Dataset entries

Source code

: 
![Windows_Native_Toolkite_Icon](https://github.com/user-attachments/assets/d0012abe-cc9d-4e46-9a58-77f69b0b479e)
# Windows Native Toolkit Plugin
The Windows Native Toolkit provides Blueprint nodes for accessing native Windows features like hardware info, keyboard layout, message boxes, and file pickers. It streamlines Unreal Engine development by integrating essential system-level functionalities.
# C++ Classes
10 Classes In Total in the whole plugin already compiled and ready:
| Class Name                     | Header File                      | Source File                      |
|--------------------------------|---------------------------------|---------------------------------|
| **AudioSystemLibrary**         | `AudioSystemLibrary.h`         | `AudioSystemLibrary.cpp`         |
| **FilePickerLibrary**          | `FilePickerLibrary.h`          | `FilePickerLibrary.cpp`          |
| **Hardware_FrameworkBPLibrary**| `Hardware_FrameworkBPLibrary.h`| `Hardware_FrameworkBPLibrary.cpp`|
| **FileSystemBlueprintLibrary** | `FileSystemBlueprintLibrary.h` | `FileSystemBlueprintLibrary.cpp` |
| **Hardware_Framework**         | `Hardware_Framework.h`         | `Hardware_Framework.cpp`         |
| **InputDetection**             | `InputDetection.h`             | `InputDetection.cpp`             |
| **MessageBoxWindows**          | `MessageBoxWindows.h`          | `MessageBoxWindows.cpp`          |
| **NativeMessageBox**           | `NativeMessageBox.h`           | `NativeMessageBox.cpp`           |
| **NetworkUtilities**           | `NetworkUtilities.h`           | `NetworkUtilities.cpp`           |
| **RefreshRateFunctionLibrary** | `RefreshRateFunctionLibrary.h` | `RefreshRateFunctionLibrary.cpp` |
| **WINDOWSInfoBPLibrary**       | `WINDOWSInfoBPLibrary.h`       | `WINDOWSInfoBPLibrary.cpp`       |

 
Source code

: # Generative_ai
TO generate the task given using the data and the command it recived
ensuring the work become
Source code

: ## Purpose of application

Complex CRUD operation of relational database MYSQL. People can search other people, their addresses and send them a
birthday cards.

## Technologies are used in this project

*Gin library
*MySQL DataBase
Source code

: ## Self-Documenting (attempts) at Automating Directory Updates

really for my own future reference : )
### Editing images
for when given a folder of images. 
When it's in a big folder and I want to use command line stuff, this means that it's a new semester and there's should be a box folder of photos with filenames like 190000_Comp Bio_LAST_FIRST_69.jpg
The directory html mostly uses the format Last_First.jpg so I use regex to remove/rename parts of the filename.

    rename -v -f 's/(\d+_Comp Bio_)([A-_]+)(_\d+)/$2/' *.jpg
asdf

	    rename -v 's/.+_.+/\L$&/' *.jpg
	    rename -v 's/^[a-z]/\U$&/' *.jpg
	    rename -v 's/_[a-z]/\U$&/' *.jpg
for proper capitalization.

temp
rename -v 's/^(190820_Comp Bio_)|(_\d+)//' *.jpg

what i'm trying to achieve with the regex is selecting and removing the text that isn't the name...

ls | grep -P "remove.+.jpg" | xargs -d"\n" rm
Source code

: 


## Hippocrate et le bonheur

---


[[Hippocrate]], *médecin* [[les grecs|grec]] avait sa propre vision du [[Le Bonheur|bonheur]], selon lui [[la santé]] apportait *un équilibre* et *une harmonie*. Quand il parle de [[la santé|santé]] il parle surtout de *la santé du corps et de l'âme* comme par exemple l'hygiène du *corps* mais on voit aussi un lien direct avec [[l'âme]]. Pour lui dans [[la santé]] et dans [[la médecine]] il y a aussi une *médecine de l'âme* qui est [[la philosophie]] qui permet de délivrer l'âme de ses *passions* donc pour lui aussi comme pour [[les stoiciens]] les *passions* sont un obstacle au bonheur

## Assigned task:
Your answer should be the records themselves, returned word for word.

## Output of the task:
Source code

: 
![Windows_Native_Toolkite_Icon](https://github.com/user-attachments/assets/d0012abe-cc9d-4e46-9a58-77f69b0b479e)
# Windows Native Toolkit Plugin
The Windows Native Toolkit provides Blueprint nodes for accessing native Windows features like hardware info, keyboard layout, message boxes, and file pickers. It streamlines Unreal Engine development by integrating essential system-level functionalities.
# C++ Classes
10 Classes In Total in the whole plugin already compiled and ready:
| Class Name                     | Header File                      | Source File                      |
|--------------------------------|---------------------------------|---------------------------------|
| **AudioSystemLibrary**         | `AudioSystemLibrary.h`         | `AudioSystemLibrary.cpp`         |
| **FilePickerLibrary**          | `FilePickerLibrary.h`          | `FilePickerLibrary.cpp`          |
| **Hardware_FrameworkBPLibrary**| `Hardware_FrameworkBPLibrary.h`| `Hardware_FrameworkBPLibrary.cpp`|
| **FileSystemBlueprintLibrary** | `FileSystemBlueprintLibrary.h` | `FileSystemBlueprintLibrary.cpp` |
| **Hardware_Framework**         | `Hardware_Framework.h`         | `Hardware_Framework.cpp`         |
| **InputDetection**             | `InputDetection.h`             | `InputDetection.cpp`             |
| **MessageBoxWindows**          | `MessageBoxWindows.h`          | `MessageBoxWindows.cpp`          |
| **NativeMessageBox**           | `NativeMessageBox.h`           | `NativeMessageBox.cpp`           |
| **NetworkUtilities**           | `NetworkUtilities.h`           | `NetworkUtilities.cpp`           |
| **RefreshRateFunctionLibrary** | `RefreshRateFunctionLibrary.h` | `RefreshRateFunctionLibrary.cpp` |
| **WINDOWSInfoBPLibrary**       | `WINDOWSInfoBPLibrary.h`       | `WINDOWSInfoBPLibrary.cpp`       |

 
Source code

: # Generative_ai
TO generate the task given using the data and the command it recived
ensuring the work become
Source code

: ## Purpose of application

Complex CRUD operation of relational database MYSQL. People can search other people, their addresses and send them a
birthday cards.

## Technologies are used in this project

*Gin library
*MySQL DataBase
Source code

: ## Self-Documenting (attempts) at Automating Directory Updates

really for my own future reference : )
### Editing images
for when given a folder of images. 
When it's in a big folder and I want to use command line stuff, this means that it's a new semester and there's should be a box folder of photos with filenames like 190000_Comp Bio_LAST_FIRST_69.jpg
The directory html mostly uses the format Last_First.jpg so I use regex to remove/rename parts of the filename.

    rename -v -f 's/(\d+_Comp Bio_)([A-_]+)(_\d+)/$2/' *.jpg
asdf

	    rename -v 's/.+_.+/\L$&/' *.jpg
	    rename -v 's/^[a-z]/\U$&/' *.jpg
	    rename -v 's/_[a-z]/\U$&/' *.jpg
for proper capitalization.

temp
rename -v 's/^(190820_Comp Bio_)|(_\d+)//' *.jpg

what i'm trying to achieve with the regex is selecting and removing the text that isn't the name...

ls | grep -P "remove.+.jpg" | xargs -d"\n" rm
Source code

: 


## Hippocrate et le bonheur

---


[[Hippocrate]], *médecin* [[les grecs|grec]] avait sa propre vision du [[Le Bonheur|bonheur]], selon lui [[la santé]] apportait *un équilibre* et *une harmonie*. Quand il parle de [[la santé|santé]] il parle surtout de *la santé du corps et de l'âme* comme par exemple l'hygiène du *corps* mais on voit aussi un lien direct avec [[l'âme]]. Pour lui dans [[la santé]] et dans [[la médecine]] il y a aussi une *médecine de l'âme* qui est [[la philosophie]] qui permet de délivrer l'âme de ses *passions* donc pour lui aussi comme pour [[les stoiciens]] les *passions* sont un obstacle au bonheur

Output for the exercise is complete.